As a quick summary, these are the research activities that we carried out at the MTG in 2021 and in relation to Freesound:
- Further development and maintenance of Essentia, the audio analysis library that powers Freesound sound analysis.
- Research on methods for automatically classifying audio events and development of artificial intelligence models that we plan to deploy in Freesound during 2022.
- Research on methods for interpretable machine learning in audio classification.
- Further research on clustering methods to be potentially applied to Freesound search results. We have advanced a lot on the implementation of these methods in Freesound and are quite ready to make them available to the public, but some more efforts are still needed.
- Research on hardware interfaces for accessing Freesound content (the SOURCE sampler that was announced in the forums)
If you’re interested in learning more about the research that happens around Freesound (i.e. using Freesound data) not only at the MTG but also around the world, be sure to check the papers section of the Freesound Labs website.
Commercial usage of the Freesound API
Freesound has an API endpoint which allows third parties to develop applications that incorporate Freesound content. Usage of this API is free for non-commercial purposes, while commercial use of the API requires a commercial license. In this way we make sure that commercial applications using Freesound also contribute back to the community. Note that this is independent from the license of the sounds themselves, which need to be respected regardless of the API usage agreement. In 2021 we increased the number of license agreements and also re-negotiated some of them (based on usage) and were able to increase the yearly income to reach ~6,000€. We spent this money in the same development efforts described in the User donations section above.
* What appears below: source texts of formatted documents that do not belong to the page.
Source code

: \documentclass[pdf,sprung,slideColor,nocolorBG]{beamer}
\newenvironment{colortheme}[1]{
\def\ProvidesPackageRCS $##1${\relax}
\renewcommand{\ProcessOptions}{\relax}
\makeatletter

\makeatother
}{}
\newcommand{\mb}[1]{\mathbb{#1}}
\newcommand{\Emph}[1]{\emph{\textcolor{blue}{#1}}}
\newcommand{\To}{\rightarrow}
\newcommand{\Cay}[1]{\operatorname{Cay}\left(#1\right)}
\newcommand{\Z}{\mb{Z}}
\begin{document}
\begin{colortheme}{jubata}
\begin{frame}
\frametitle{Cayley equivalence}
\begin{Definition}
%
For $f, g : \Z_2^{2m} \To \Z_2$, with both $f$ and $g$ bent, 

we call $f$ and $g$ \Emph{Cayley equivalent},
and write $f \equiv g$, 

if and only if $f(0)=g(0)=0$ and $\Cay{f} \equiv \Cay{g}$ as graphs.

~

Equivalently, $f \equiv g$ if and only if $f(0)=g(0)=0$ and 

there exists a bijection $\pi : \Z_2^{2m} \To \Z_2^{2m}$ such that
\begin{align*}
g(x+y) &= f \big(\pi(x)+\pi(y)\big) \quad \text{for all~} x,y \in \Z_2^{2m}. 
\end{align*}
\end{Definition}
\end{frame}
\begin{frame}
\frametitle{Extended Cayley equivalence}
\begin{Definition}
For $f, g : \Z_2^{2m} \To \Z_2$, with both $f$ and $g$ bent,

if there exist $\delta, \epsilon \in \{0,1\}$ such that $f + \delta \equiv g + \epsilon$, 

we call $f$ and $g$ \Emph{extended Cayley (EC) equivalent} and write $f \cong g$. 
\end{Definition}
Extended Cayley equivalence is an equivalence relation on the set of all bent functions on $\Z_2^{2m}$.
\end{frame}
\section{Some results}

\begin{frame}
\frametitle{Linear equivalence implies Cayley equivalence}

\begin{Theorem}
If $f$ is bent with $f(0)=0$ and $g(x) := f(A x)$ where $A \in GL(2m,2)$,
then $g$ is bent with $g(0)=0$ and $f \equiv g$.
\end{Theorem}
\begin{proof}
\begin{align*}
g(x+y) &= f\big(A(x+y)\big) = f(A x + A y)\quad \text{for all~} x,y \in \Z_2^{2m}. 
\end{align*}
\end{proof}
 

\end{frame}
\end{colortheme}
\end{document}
Summary and perspectives for 2022
As it is shown in this report, 2021 has consolidated the already existing trends in terms of sustainability and we have been able to translate this into many improvements in the website. We have not been able to further advance with potential new sustainability sources like the Freesound Licensing project and also we have not obtained new research grants, but nevertheless we have been able to carry out research which is more focused on Freesound and can more easily be transformed into actual features for the website. In 2022 we expect again to spend many development efforts in Freesound, with the main goals being to finish the new UI and to deploy research outputs into the website (we have already done significant work in that direction during the first months of 2022).
We’d like to finish this post by saying thank you to everyone who contributed to Freesound during 2021, in particular to those who donated and those who uploaded and moderated sounds. We’ll let you know how things go next year in the 2022’s sustainability report!